Debate over guns on college campuses comes to UNF


JACKSONVILLE, Fla. – Both sides of the gun debate were represented at a forum on guns on college campuses at the University of North Florida Monday night, following tragic shooting on college campuses across the country.

Both sides hoping to get them to understand each other's views with one man in attendance whose life story was forever changed by gun violence running into his old boss, former Jags owner Wayne Weaver.

Former Jacksonville Jaguar Richard Collier, wheelchair bound after being shot 14 times in a drive-by shooting in 2008, was invited Monday to talk about the effects of gun violence.

"It's very hard. I know how gun violence can interrupt your life, I still go through bullets that I still have inside me to this day," Collier said. "I think we need some gun control. I'm all for guns though, I'm for protecting your home, protecting your family, but these people who go out and deem themselves self-appointed deputies and self-appointed sheriffs, I don't think that's safe."


Collier was one of the members of the panel Monday discussing the controversial issue of gun violence and for him it's a personal story, for others on the panel, it's legal and political.

"It's a goal that's going to happen throughout the presidential campaign. And my goal is to have a civil conversation," NRA member Cord Byrd said.

Byrd is a local attorney, representing the National Rifle Association and he's pushing for things like allowing guns on college campuses, saying that would prevent the types of mass shootings that have been seen in recent years.

"With every one of these shootings, it takes place on a gun free zone. So one of the laws I think we need to change is to get rid of it. Advertising to the criminals where the unarmed targets are," Byrd said.

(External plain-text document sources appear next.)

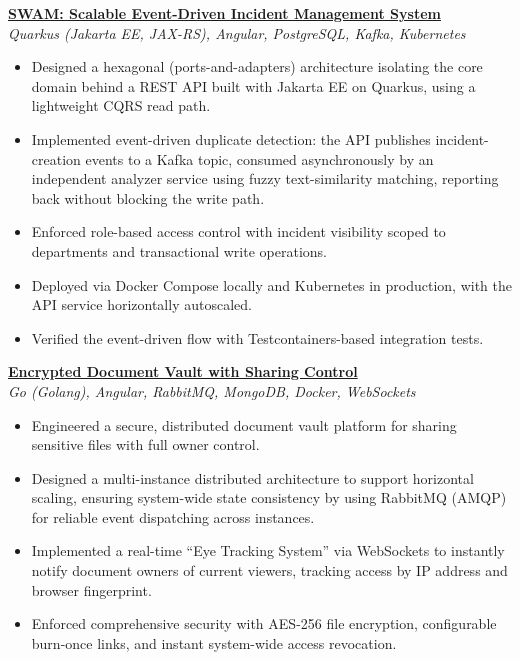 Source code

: \documentclass{res} %
\begin{document}
\begin{resume}
  \textbf{\href{https://github.com/msohailse/SWAM}{SWAM: Scalable Event-Driven Incident Management System}} \\
  {\sl Quarkus (Jakarta EE, JAX-RS), Angular, PostgreSQL, Kafka, Kubernetes} \smallskip
  \begin{itemize}
    \item Designed a hexagonal (ports-and-adapters) architecture isolating the core domain behind a REST API built with Jakarta EE on Quarkus, using a lightweight CQRS read path.
    \item Implemented event-driven duplicate detection: the API publishes incident-creation events to a Kafka topic, consumed asynchronously by an independent analyzer service using fuzzy text-similarity matching, reporting back without blocking the write path.
    \item Enforced role-based access control with incident visibility scoped to departments and transactional write operations.
    \item Deployed via Docker Compose locally and Kubernetes in production, with the API service horizontally autoscaled.
    \item Verified the event-driven flow with Testcontainers-based integration tests.
  \end{itemize}
  \vspace{6pt}

  \textbf{\href{https://youtu.be/0133H3u1IlU}{Encrypted Document Vault with Sharing Control}} \\
  {\sl Go (Golang), Angular, RabbitMQ, MongoDB, Docker, WebSockets} \smallskip
  \begin{itemize}
    \item Engineered a secure, distributed document vault platform for sharing sensitive files with full owner control.
    \item Designed a multi-instance distributed architecture to support horizontal scaling, ensuring system-wide state consistency by using RabbitMQ (AMQP) for reliable event dispatching across instances.
    \item Implemented a real-time ``Eye Tracking System'' via WebSockets to instantly notify document owners of current viewers, tracking access by IP address and browser fingerprint.
    \item Enforced comprehensive security with AES-256 file encryption, configurable burn-once links, and instant system-wide access revocation.
  \end{itemize}
  \vspace{6pt}


\end{resume}
\end{document}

Julie Ingersoll is a UNF faculty member who disagrees with Byrd.

"How nice is that going to be in a classroom when somebody stands up with a gun and then four other students have guns and everyone's shooting across from each other," Ingersoll said.

The moderator for the forum was UNF president and former mayor John Delaney, whose school lost a fight in recent years to ban guns in locked cars on campus, which are now allowed.

"Universities are about controversy. You're about challenging the status quo and this is the kind of a place you should have these," Delaney said.

One statistic the people arguing against guns on campus cited was that suicides on college campuses far outnumber the amount of shootings.